Give or take a few pounds, it weighs up to 7,000 pounds (3,175 kg). On the other hand, what would you expect from a truck-based utility vehicle with such a large battery and no less than four drive units? The aforementioned curb weight has another drawback, which is that the electronically limited top speed is 111 mph.

Or 179 km/h if you prefer the metric measurement. In other words, the R1S inevitably runs out very quickly. Not fast enough to allow the Volkswagen MLB Evo-based Lamborghini Urus to assert its dominance over it, though that changes once Jonny Lieberman and Jeff Glucker switch from MotorTrend Head 2 Head to the half-mile race.

Not surprisingly, the Lambo’s unibody SUVs It makes the R1S’s job easy by simply giving it more room to expand. Both the Urus Performanceante and Urus S are good for 190 mph (305 km/h) at full chatter, just like the Urus before them. Not bad for a twin-turbo V8 mated to a ZF-equipped automatic, and especially not bad for something often derided for sharing a platform with the VW Touareg and Audi Q7.

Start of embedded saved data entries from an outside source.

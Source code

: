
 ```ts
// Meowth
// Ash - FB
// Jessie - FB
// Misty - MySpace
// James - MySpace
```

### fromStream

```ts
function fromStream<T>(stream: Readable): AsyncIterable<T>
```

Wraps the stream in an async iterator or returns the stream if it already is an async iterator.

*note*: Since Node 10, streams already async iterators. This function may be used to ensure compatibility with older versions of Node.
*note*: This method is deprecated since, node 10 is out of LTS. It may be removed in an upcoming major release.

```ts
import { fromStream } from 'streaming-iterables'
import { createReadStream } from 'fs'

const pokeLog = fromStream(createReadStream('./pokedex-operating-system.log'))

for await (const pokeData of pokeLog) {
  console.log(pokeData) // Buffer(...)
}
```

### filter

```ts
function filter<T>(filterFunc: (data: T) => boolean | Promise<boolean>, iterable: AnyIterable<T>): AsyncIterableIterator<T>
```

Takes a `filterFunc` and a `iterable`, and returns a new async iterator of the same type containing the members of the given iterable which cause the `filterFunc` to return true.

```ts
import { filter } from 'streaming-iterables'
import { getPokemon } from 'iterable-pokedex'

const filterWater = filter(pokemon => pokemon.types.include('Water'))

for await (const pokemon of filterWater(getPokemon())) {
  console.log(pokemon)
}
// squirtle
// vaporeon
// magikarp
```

However, the Urus will adopt the hybrid assistance in 2024. With the imminent phase-out of the Huracan, the Raging Bull of Sant’Agata Bolognese will have a fully electrified lineup. Speaking of which, the Lanzador concept-inspired electric car is scheduled to land in 2028.

Rivian R1S Lamborghini Urus Drag Races

Image: Motor Trend on YouTube

However, Lamborghini will not stop producing its combustion engine models anytime soon. Launched in 2011, the Aventador will be discontinued in 2022, meaning its hybrid successor will be produced in the 2030s. Also remember, Lamborghini’s entry-level supercar is scheduled to be replaced in late 2024, though the as-yet-unnamed successor apparent features a twin-turbo hybrid V8.

It would be sad to see a naturally aspirated Lamborghini V10 go to production, but unfortunately, the Italian automaker needs to cut emissions. There’s no need to worry about emissions, though, as the California-based automaker has to ramp up vehicle production as quickly as possible.

Looking at the latest financial data published by Rivian, the American company also needs to achieve greater operational efficiencies in order to stay afloat. Clear is another thing Eve A manufacturer that is struggling to find success, with Lucid shares down 20 percent from the beginning of 2023 through October 2023 due to very poor deliveries and production numbers.

To be unveiled next month, the long-awaited Gravity SUV will see Lucid challenge both Rivian and Tesla. On the other hand, it will be very slow because the start of production is on track for late 2024.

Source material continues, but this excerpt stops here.